Making the Virtual a Reality During a Pandemic: Improving Learning Opportunities in Medical Education Through Virtual Reality Simulation. (1090-004254) (Research Abstract Oral: Simulation Methodology)
Session Type: Research Abstracts (Completed Studies)
The Oxford physician, William Osler, was the first to be credited with taking medical students out of the lecture theatre and to the bedside(1). However, the COVID-19 pandemic has not just taken medical students out of lectures but also away from the bedside. This situation threatens to compromise learning quantity and quality and ultimately the competencies of future graduating doctors. Virtual Reality Simulation (VRS) can provide students with a computer-generated environment where users interact with virtual surroundings and patients in any location(2). To mitigate this gap in clinical experiences during the initial phases of the pandemic we created an education package using VRS for medical students at the University of Oxford. Our research questions were: 1) Could VRS provide meaningful learning under these adverse conditions? 2) Could we elicit strengths and weaknesses of virtual simulation in medical learning by examining VRS-based learning under these extreme conditions?

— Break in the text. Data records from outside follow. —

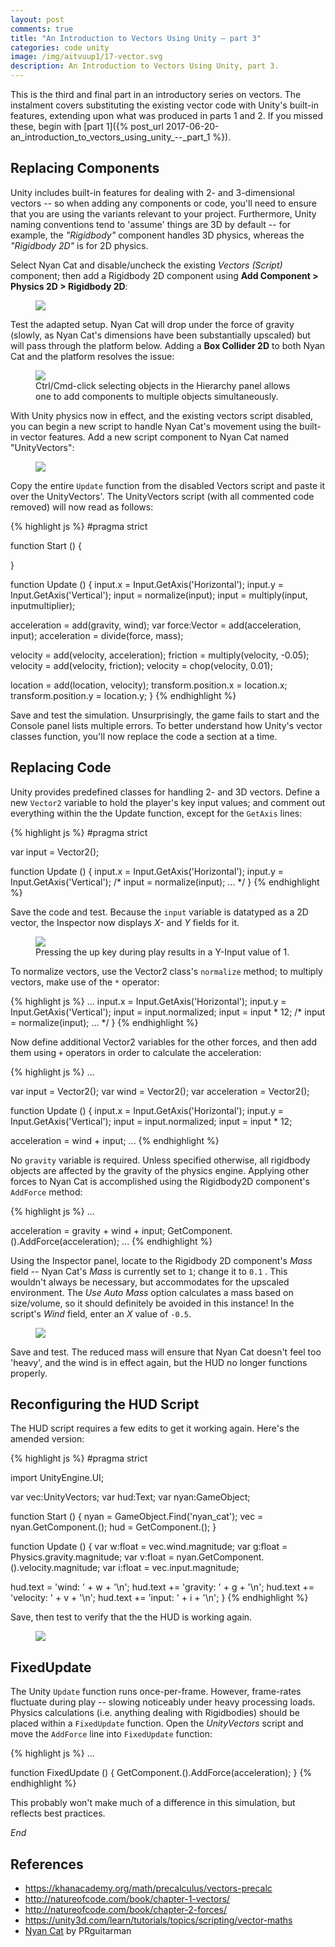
 ```yaml
---
layout: post
comments: true
title: "An Introduction to Vectors Using Unity – part 3"
categories: code unity
image: /img/aitvuup1/17-vector.svg
description: An Introduction to Vectors Using Unity, part 3.
---
```


<!-- unityscript error highlight conceal -->
<style> .err {background-color: transparent !important} </style>

This is the third and final part in an introductory series on vectors. The instalment covers substituting the existing vector code with Unity's built-in features, extending upon what was produced in parts 1 and 2. If you missed these, begin with [part 1]({% post_url 2017-06-20-an_introduction_to_vectors_using_unity_--_part_1 %}).

## Replacing Components

Unity includes built-in features for dealing with 2- and 3-dimensional vectors -- so when adding any components or code, you'll need to ensure that you are using the variants relevant to your project. Furthermore, Unity naming conventions tend to 'assume' things are 3D by default -- for example, the *"Rigidbody"* component handles 3D physics, whereas the *"Rigidbody 2D"* is for 2D physics.

Select Nyan Cat and disable/uncheck the existing *Vectors (Script)* component; then add a Rigidbody 2D component using **Add Component > Physics 2D > Rigidbody 2D**:

<figure>
  <img src="{{ site.url }}/img/aitvuup3/00-disable-vectors-and-add-rigidbody.png" class="fullwidth" />
</figure>

Test the adapted setup. Nyan Cat will drop under the force of gravity (slowly, as Nyan Cat's dimensions have been substantially upscaled) but will pass through the platform below. Adding a **Box Collider 2D** to both Nyan Cat and the platform resolves the issue:

<figure>
  <img src="{{ site.url }}/img/aitvuup3/01-add-box-colliders.png" class="fullwidth" />
  <figcaption>Ctrl/Cmd-click selecting objects in the Hierarchy panel allows one to add components to multiple objects simultaneously.</figcaption>
</figure>

With Unity physics now in effect, and the existing vectors script disabled, you can begin a new script to handle Nyan Cat's movement using the built-in vector features. Add a new script component to Nyan Cat named "UnityVectors":

<figure>
  <img src="{{ site.url }}/img/aitvuup3/02-add-unityvectors-script-component.png" class="fullwidth" />
</figure>

Copy the entire `Update` function from the disabled Vectors script and paste it over the UnityVectors'. The UnityVectors script (with all commented code removed) will now read as follows:

{% highlight js %}
#pragma strict

function Start () {

}

function Update () {
  input.x = Input.GetAxis('Horizontal');
  input.y = Input.GetAxis('Vertical');
  input = normalize(input);
  input = multiply(input, inputmultiplier);

  acceleration = add(gravity, wind);
  var force:Vector = add(acceleration, input);
  acceleration = divide(force, mass);

  velocity = add(velocity, acceleration);
  friction = multiply(velocity, -0.05);
  velocity = add(velocity, friction);
  velocity = chop(velocity, 0.01);

  location = add(location, velocity);
  transform.position.x = location.x;
  transform.position.y = location.y;
}
{% endhighlight %}

Save and test the simulation. Unsurprisingly, the game fails to start and the Console panel lists multiple errors. To better understand how Unity's vector classes function, you'll now replace the code a section at a time.

## Replacing Code

Unity provides predefined classes for handling 2- and 3D vectors. Define a new `Vector2` variable to hold the player's key input values; and comment out everything within the the Update function, except for the `GetAxis` lines:

{% highlight js %}
#pragma strict

var input = Vector2();

function Update () {
  input.x = Input.GetAxis('Horizontal');
  input.y = Input.GetAxis('Vertical');
  /*
  input = normalize(input);
  ...
  */
}
{% endhighlight %}

Save the code and test. Because the `input` variable is datatyped as a 2D vector, the Inspector now displays *X-* and *Y* fields for it.

<figure>
  <img src="{{ site.url }}/img/aitvuup3/03-testing-input-vector2d.png" class="fullwidth" />
  <figcaption>Pressing the up key during play results in a Y-Input value of 1.</figcaption>
</figure>

To normalize vectors, use the Vector2 class's `normalize` method; to multiply vectors, make use of the `*` operator:

{% highlight js %}
  ...
  input.x = Input.GetAxis('Horizontal');
  input.y = Input.GetAxis('Vertical');
  input = input.normalized;
  input = input * 12;
  /*
  input = normalize(input);
  ...
  */
}
{% endhighlight %}

Now define additional Vector2 variables for the other forces, and then add them using `+` operators in order to calculate the acceleration:

{% highlight js %}
...

var input = Vector2();
var wind = Vector2();
var acceleration = Vector2();

function Update () {
  input.x = Input.GetAxis('Horizontal');
  input.y = Input.GetAxis('Vertical');
  input = input.normalized;
  input = input * 12;

  acceleration =  wind + input;
  ...
{% endhighlight %}

No `gravity` variable is required. Unless specified otherwise, all rigidbody objects are affected by the gravity of the physics engine. Applying other forces to Nyan Cat is accomplished using the Rigidbody2D component's `AddForce` method:

{% highlight js %}
  ...

  acceleration = gravity + wind + input;
  GetComponent.<Rigidbody2D>().AddForce(acceleration);
  ...
{% endhighlight %}

Using the Inspector panel, locate to the Rigidbody 2D component's *Mass* field -- Nyan Cat's *Mass* is currently set to `1`; change it to `0.1` . This wouldn't always be necessary, but accommodates for the upscaled environment. The *Use Auto Mass* option calculates a mass based on size/volume, so it should definitely be avoided in this instance! In the script's *Wind* field, enter an *X* value of `-0.5`.

<figure>
  <img src="{{ site.url }}/img/aitvuup3/04-adjust-mass-and-set-wind.png" class="fullwidth" />
</figure>

Save and test. The reduced mass will ensure that Nyan Cat doesn't feel too 'heavy', and the wind is in effect again, but the HUD no longer functions properly.

## Reconfiguring the HUD Script

The HUD script requires a few edits to get it working again. Here's the amended version:

{% highlight js %}
#pragma strict

import UnityEngine.UI;

var vec:UnityVectors;
var hud:Text;
var nyan:GameObject;

function Start () {
  nyan = GameObject.Find('nyan_cat');
  vec = nyan.GetComponent.<UnityVectors>();
  hud = GetComponent.<Text>();
}

function Update () {
  var w:float = vec.wind.magnitude;
  var g:float = Physics.gravity.magnitude;
  var v:float = nyan.GetComponent.<Rigidbody2D>().velocity.magnitude;
  var i:float = vec.input.magnitude;

  hud.text =  'wind: '     + w + '\n';
  hud.text += 'gravity: '  + g + '\n';
  hud.text += 'velocity: ' + v + '\n';
  hud.text += 'input: '    + i + '\n';
}
{% endhighlight %}

Save, then test to verify that the the HUD is working again.

<figure>
  <img src="{{ site.url }}/img/aitvuup3/05-complete.png" class="fullwidth" />
</figure>

## FixedUpdate

The Unity `Update` function runs once-per-frame. However, frame-rates fluctuate during play -- slowing noticeably under heavy processing loads. Physics calculations (i.e. anything dealing with Rigidbodies) should be placed within a `FixedUpdate` function. Open the *UnityVectors* script and move the `AddForce` line into `FixedUpdate` function:

{% highlight js %}
...

function FixedUpdate () {
  GetComponent.<Rigidbody2D>().AddForce(acceleration);
}
{% endhighlight %}

This probably won't make much of a difference in this simulation, but reflects best practices.

*End*

## References

* https://khanacademy.org/math/precalculus/vectors-precalc
* http://natureofcode.com/book/chapter-1-vectors/
* http://natureofcode.com/book/chapter-2-forces/
* https://unity3d.com/learn/tutorials/topics/scripting/vector-maths
* [Nyan Cat](https://youtube.com/watch?v=QH2-TGUlwu4) by PRguitarman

The Oxford Medical Simulation (OMS) VRS platform offers a library of standardized medical emergencies. The learner interacts with and manages an acutely unwell patient. Learning objectives are specified for each scenario with a score calculated and explained the end. We chose to use two-dimensional delivery to improve accessibility to students self-isolating at home. Access to VRS was offered to all clinical medical students at Oxford Medical School. Scenarios were sorted into groups of virtual patients based on presenting features, and groups were released on a weekly schedule. Each group of scenarios was accompanied by didactic learning resources in the medical school’s online repository, including podcasts and lecture notes. Data was collected (using built in OMS metrics and online questionnaires) with students’ consent on: · number of scenarios accessed · performance score on each simulation · student perceptions of learning using VRS
In total, 213 students expressed an interest in accessing the VRS platform. 45 of the 213 accessed the scenarios (50% first year students). The students accessed 432 scenarios. Average scores on all first attempts of scenarios was 77%; second attempts 82% and third attempts 99%. Feedback from questionnaire: “I like…the ‘real’ feel of talking to the patient, informing next of kin….it surprised me how real my patient feels.” “I do find it quite a refreshing and different way of approaching the scenarios, and have really enjoyed it.” “They are incredibly useful…..I much prefer doing them on a computer screen than in 3D. It does make for a different way of revising.”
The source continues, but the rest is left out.